JAKARTA – Global otomotif baru-baru ini dikejutkan oleh berita bangkrutnya Recaro, perusahaan Jerman yang telah terjadi memproduksi kursi mobil sejak 1906.
Nama Recaro telah lama begitu melekat pada sektor otomotif, identik seperti Brembo pada rem. Dari kursi sport hingga kursi balap, Recaro setiap saat menjadi pilihan utama bagi para pecinta otomotif yang dimaksud menginginkan kenyamanan serta performa.
Namun, di area balik gemerlapnya reputasi, Recaro ternyata menghadapi kesulitan keuangan yang dimaksud berujung pada pengajuan pailit.
Dalam pernyataan resminya, Recaro menyebutkan ”mengalami kesulitan keuangan yang digunakan signifikan akibat kenaikan nilai tukar ekstrem pada beberapa tahun terakhir dan juga hilangnya kontrak besar”.
Siapa “Serigala Jahat” di area Balik Kebangkrutan Recaro?

Meskipun Recaro tak menyebutkan secara spesifik siapa klien yang digunakan memutus kontrak tersebut, sejumlah yang digunakan menduga bahwa Volkswagen Group adalah penyulut utama.
Recaro sendiri miliki daftar mobil-mobil yang tersebut pernah dipasok kursinya. Dalam bocoran daftar klien Recaro, ada banyak model dari Volkswagen Group yang mana baru-baru ini dihentikan produksinya, seperti Audi R8 lalu Porsche 718.
Mundurnya Audi dari Motorsport
Audi, salah satu merek di tempat bawah Volkswagen Group, telah lama menurunkan atau mengalihkan dana motorsport mereka itu untuk fokus pada Formula 1. Mereka juga telah lama menghentikan dukungan pada kelompok balap Audi Sport dalam acara GT3.
Sportscar365.com juga melaporkan bahwa pelanggan model GT2, GT3, GT4, lalu TCR dari Volkswagen Group telah dilakukan dihentikan pada awal 2024.
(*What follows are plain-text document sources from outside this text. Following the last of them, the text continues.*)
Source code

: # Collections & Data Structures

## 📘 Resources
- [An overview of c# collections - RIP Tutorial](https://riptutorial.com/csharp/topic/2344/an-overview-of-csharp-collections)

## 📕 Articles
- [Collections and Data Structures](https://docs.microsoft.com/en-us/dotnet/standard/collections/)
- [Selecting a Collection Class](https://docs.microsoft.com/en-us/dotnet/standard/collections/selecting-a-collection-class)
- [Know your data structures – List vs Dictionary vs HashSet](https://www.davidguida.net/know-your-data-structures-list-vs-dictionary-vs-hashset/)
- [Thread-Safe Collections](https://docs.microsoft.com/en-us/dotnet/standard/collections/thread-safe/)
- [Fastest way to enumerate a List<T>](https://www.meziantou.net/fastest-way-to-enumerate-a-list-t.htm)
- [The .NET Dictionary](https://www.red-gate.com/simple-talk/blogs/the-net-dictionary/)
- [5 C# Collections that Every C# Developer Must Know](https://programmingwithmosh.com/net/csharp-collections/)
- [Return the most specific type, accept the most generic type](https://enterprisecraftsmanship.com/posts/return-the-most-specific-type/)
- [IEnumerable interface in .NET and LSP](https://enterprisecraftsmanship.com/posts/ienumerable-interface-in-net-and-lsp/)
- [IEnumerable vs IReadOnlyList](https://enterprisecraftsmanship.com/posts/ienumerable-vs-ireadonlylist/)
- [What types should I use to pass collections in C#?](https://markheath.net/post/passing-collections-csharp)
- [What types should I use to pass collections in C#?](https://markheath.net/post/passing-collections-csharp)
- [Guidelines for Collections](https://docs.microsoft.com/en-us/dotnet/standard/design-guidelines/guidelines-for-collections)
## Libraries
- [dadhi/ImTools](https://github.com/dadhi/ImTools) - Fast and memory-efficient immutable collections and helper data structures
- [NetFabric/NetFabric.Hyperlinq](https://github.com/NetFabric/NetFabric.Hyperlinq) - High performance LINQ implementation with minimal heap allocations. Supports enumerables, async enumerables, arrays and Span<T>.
Meskipun pemasaran mobil-mobil mewah serta motorsport mungkin saja bukan sebesar pemasaran mobil-mobil mainstream, hilangnya bursa ini secara tanpa peringatan tentu memberikan dampak yang dimaksud cukup besar bagi pemasok seperti Recaro. Terlebih lagi, Volkswagen Group sendiri sedang gencar melakukan penghematan biaya di tempat berbagai lini.
Meskipun bukti-bukti mengarah pada Volkswagen Group, Recaro kemungkinan besar tiada akan pernah mengonfirmasi atau membantah hal ini dikarenakan alasan kerahasiaan klien. Namun, prakiraan ini tetap memperlihatkan menjadi topik hangat dalam kalangan pecinta otomotif.
Dampak Kebangkrutan Recaro

Bangkrutnya Recaro tidaklah belaka berdampak pada perusahaan itu sendiri, tetapi juga pada sektor otomotif secara keseluruhan.
Sekitar 425 karyawan divisi otomotif Recaro terancam kehilangan pekerjaan. Selain itu, konsumen akan kehilangan salah satu pilihan utama untuk kursi mobil berkualitas tinggi.
Kebangkrutan Recaro dapat mengganggu rantai pasokan bagi produsen mobil yang mana mengandalkan hasil mereka.
Meskipun divisi otomotif Recaro mengalami kebangkrutan, perusahaan ini masih mempunyai divisi lain yang digunakan beroperasi pada berbagai sektor, seperti penerbangan, kereta api, gaming, keselamatan anak, lalu lainnya. Diharapkan divisi-divisi ini dapat membantu Recaro bertahan lalu bangkitkembali.
Harry Deje dari AutoDistro mengatakan, dipasar racing car seat, Recaro pada Indonesia maupun negara Asia lainnya masih menduduki kedudukan pertama. “Mungkin Recaro dapat mencapai 80 persen. Pesaing terbesarnya adalah Bride lalu Sparco,” ungkapnya.